My regular expression:

Code: Select all

System\.out\.println\((.*?)[\s]{1,2}(.*?)\);
Replace expression:

Code: Select all

if (log.isTraceEnabled()) log.trace(\1\2);
Does anybody know why it does not work for TextPad?

Regards
Majo
ben_josephs
Posts: 2461
Joined: Sun Mar 02, 2003 9:22 pm

Post by ben_josephs »

1. For this to work at all in this style you must use Posix syntax:
Configure | Preferences | Editor

[X] Use POSIX regular expression syntax
2. TextPad's regex recogniser doesn't support \s . Use [ \t] (or just a space, if appropriate) instead.

3. TextPad's regex recogniser doesn't support non-greedy repetition operators such as *? . It may be possible instead to use a more restrictive repetition, such as [^ \t]* .

4. TextPad's regex recogniser can't match text containing an arbitrary number of newlines. Is the number of newlines in the text to be matched fixed or arbitrary? If it's arbitrary, can you remove them first?

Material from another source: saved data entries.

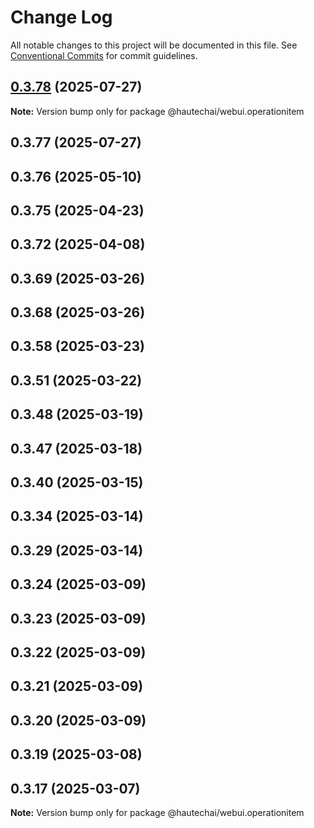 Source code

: # Change Log

All notable changes to this project will be documented in this file.
See [Conventional Commits](https://conventionalcommits.org) for commit guidelines.

## [0.3.78](https://github.com/HautechAI/webui/compare/@hautechai/webui.operationitem@0.3.77...@hautechai/webui.operationitem@0.3.78) (2025-07-27)

**Note:** Version bump only for package @hautechai/webui.operationitem

## 0.3.77 (2025-07-27)

## 0.3.76 (2025-05-10)

## 0.3.75 (2025-04-23)

## 0.3.72 (2025-04-08)

## 0.3.69 (2025-03-26)

## 0.3.68 (2025-03-26)

## 0.3.58 (2025-03-23)

## 0.3.51 (2025-03-22)

## 0.3.48 (2025-03-19)

## 0.3.47 (2025-03-18)

## 0.3.40 (2025-03-15)

## 0.3.34 (2025-03-14)

## 0.3.29 (2025-03-14)

## 0.3.24 (2025-03-09)

## 0.3.23 (2025-03-09)

## 0.3.22 (2025-03-09)

## 0.3.21 (2025-03-09)

## 0.3.20 (2025-03-09)

## 0.3.19 (2025-03-08)

## 0.3.17 (2025-03-07)

**Note:** Version bump only for package @hautechai/webui.operationitem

If all newlines in the text to be matched have been removed, you might try something like this:
Find what: System\.out\.println\(([^ \t]*)[ \t]{1,2}(.*)\);
Replace with: if (log.isTraceEnabled()) log.trace(\1\2)

[X] Regular expression

Replace All
DerMajo
Posts: 4
Joined: Mon Sep 26, 2011 1:11 pm

Post by DerMajo »

Thank you for your fast answer.

I have found the solution myself.

Code: Select all

System\.out\.println\((.*?)\n(.*?)\);
Because the newlines \n, \r are just two character in the class \s, the regex does match \f, \t und \v, which i dont want to find.

So I read some stuff and try \r and \r\n and just \n to match with the newline and it works.

May I ask you, where do you know, what syntax the TextPad's regex recogniser supports?

Regards
Majo
ben_josephs
Posts: 2461
Joined: Sun Mar 02, 2003 9:22 pm

Post by ben_josephs »

Good. So the number of newlines is fixed.

Note that the .*? subexpression is not doing what you think it's doing. As I wrote before, TextPad's regex recogniser does not support non-greedy repetition operators. So .*? is just an optional .*, which is entirely equivalent to (but probably slower than) .*.

Information on TextPad's regex recogniser is available in the help under
Reference Information | Regular Expressions,
Reference Information | Replacement Expressions and
How to... | Find and Replace Text | Use Regular Expressions.

Be aware that the regular expression recogniser used by TextPad is very weak compared with modern tools; much that works elsewhere won't work in TextPad.
DerMajo
Posts: 4
Joined: Mon Sep 26, 2011 1:11 pm

Post by DerMajo »

Hi

I dont know the meaning of "non-greedy repetition operators". If you have the time and the will, can you explain why this (.*?) operation is not doing, what i thought? In practice this replacement is successfully finished. I am a bit confused.

Thank you and regards
Majo
ben_josephs
Posts: 2461
Joined: Sun Mar 02, 2003 9:22 pm

Post by ben_josephs »

When I Googled non greedy regular expression it returned 13 000 000 results. I'm sure something in there will answer your question.
DerMajo
Posts: 4
Joined: Mon Sep 26, 2011 1:11 pm

Post by DerMajo »

Ähm, I'm knowing the usage of google to get the meaning of "non greedy regular expression". But my question was not "Can you explain me the meaning of..." but also "why does my replacement succeed, while you said it wont, because of non-greedy operations".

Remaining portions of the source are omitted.